Rinah poszukał tętna na przegubie dłoni. Liczył uderzenia pulsu w czasie, odmierzanym przez świetlny zegar. Jego podejrzenie potwierdzało się! Długość kolejnych "minut" wskazywanych przez zegar zmieniała się w sposób dość przypadkowy…,
"Tylko… jak posłużyć się pulsem zamiast zegarka? – pomyślał, próbując liczyć równocześnie wahnięcia mikrofonu i własne tętno. – Galileuszowi najwyraźniej sprzyjał przypadek: okres przypadkowego "wahadła" w postaci żyrandola musiał być dokładnie zgodny z częstością jego tętna. Inaczej nie sposób policzyć obu wielkości równocześnie… A poza tym tętno nie jest absolutną miarą czasu!" Można było jednak spróbować. Przy pomocy drugiej osoby eksperyment z wahadłem dałoby się przeprowadzić. Wystarczy powtórzyć go na jednym z górnych pięter i wówczas…
"Ostrzega się mieszkańca pokoju 1-10-4280 przed kontynuowaniem niezrozumiałych czynności – rozległo się nagle z głośnika. – Proszę natychmiast wstrzymać ruch wahadłowy metalowego przedmiotu, który wpływa zakłócające na działanie elektrycznych obwodów Systemu Zabezpieczeń!"
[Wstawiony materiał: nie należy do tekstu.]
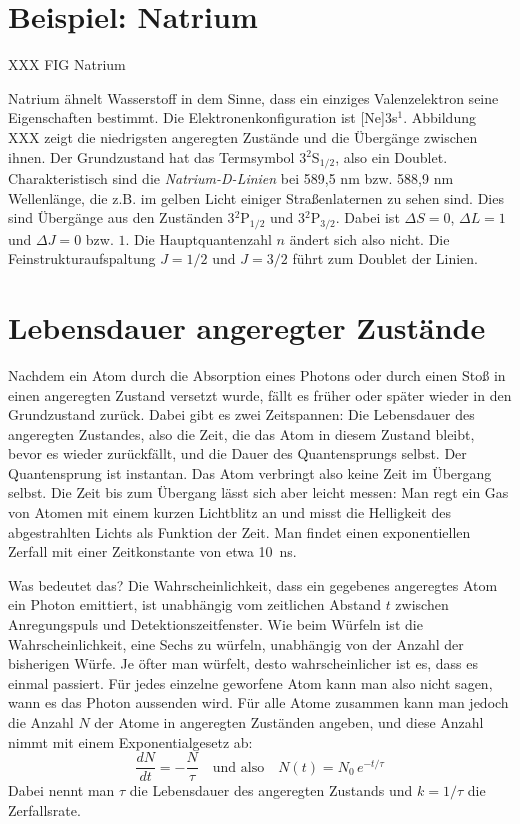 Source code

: \section{Beispiel: Natrium}


XXX FIG Natrium


Natrium ähnelt Wasserstoff in dem Sinne, dass ein einziges Valenzelektron seine Eigenschaften bestimmt. Die Elektronenkonfiguration ist [Ne]3s$^1$. Abbildung XXX zeigt die niedrigsten angeregten Zustände und die Übergänge zwischen ihnen. Der Grundzustand hat das Termsymbol 3$^2$S$_{1/2}$, also ein Doublet. Charakteristisch sind die \emph{Natrium-D-Linien} bei 589,5 nm bzw. 588,9 nm Wellenlänge, die z.B. im gelben Licht einiger Straßenlaternen zu sehen sind.
Dies sind Übergänge aus den Zuständen 3$^2$P$_{1/2}$ und 3$^2$P$_{3/2}$. Dabei ist $\Delta S = 0$, $\Delta L = 1$ und $\Delta J = 0$ bzw. $1$. Die Hauptquantenzahl $n$ ändert sich also nicht. Die Feinstrukturaufspaltung $J = 1/2$ und $J=3/2$ führt zum Doublet der Linien.

\section{Lebensdauer angeregter Zustände}

Nachdem ein Atom durch die Absorption eines Photons oder durch einen Stoß in einen angeregten Zustand versetzt wurde, fällt es früher oder später wieder in den Grundzustand zurück. Dabei gibt es zwei Zeitspannen: Die Lebensdauer des angeregten Zustandes, also die Zeit, die das Atom in diesem Zustand bleibt, bevor es wieder zurückfällt, und die Dauer des Quantensprungs selbst. Der Quantensprung ist instantan. Das Atom verbringt also keine Zeit im Übergang selbst. Die Zeit bis zum Übergang lässt sich aber leicht messen: Man regt ein Gas von Atomen mit einem kurzen Lichtblitz an und misst die Helligkeit des abgestrahlten Lichts als Funktion der Zeit. Man findet einen exponentiellen Zerfall mit einer Zeitkonstante von etwa 10~ns.

Was bedeutet das? Die Wahrscheinlichkeit, dass ein gegebenes angeregtes Atom ein Photon emittiert, ist unabhängig vom zeitlichen Abstand $t$ zwischen Anregungspuls und Detektionszeitfenster. Wie beim Würfeln ist die Wahrscheinlichkeit, eine Sechs zu würfeln, unabhängig von der Anzahl der bisherigen Würfe. Je öfter man würfelt, desto wahrscheinlicher ist es, dass es einmal passiert. Für jedes einzelne geworfene Atom kann man also nicht sagen, wann es das Photon aussenden wird. Für alle Atome zusammen kann man jedoch die Anzahl $N$ der Atome in angeregten Zuständen angeben, und diese Anzahl nimmt mit einem Exponentialgesetz ab: 
\begin{equation}
    \frac{d N}{dt} = - \frac{N}{\tau} \quad \text{und also} \quad N(t) = N_0 \, e^{- t / \tau}
\end{equation} 
Dabei nennt man $\tau$ die Lebensdauer des angeregten Zustands und $k = 1 / \tau$ die Zerfallsrate.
Rinah poderwał się zdumiony z fotela, na którym siedział obserwując dyndający na sznurze mikrofon. Rozejrzał się po ścianach i stwierdził, że były nieprzezroczyste, choć uprzednio ich nie zasłaniał… Podszedł do drzwi. Były zablokowane. W pokoju czuć było dziwny, obcy zapach, powodujący lekki ból głowy. Rinah czuł uderzenia tętna w skroniach.
Położył zwisający dotąd mikrofon na pulpicie i sprawdził puls. Jego uderzenia były wyraźnie częstsze niż przed paroma minutami.
Dziwny zapach sączył się z kratki otworu wentylacyjnego.
System Zabezpieczeń nie był tak naiwny, jak sądził przybysz z Ziemi.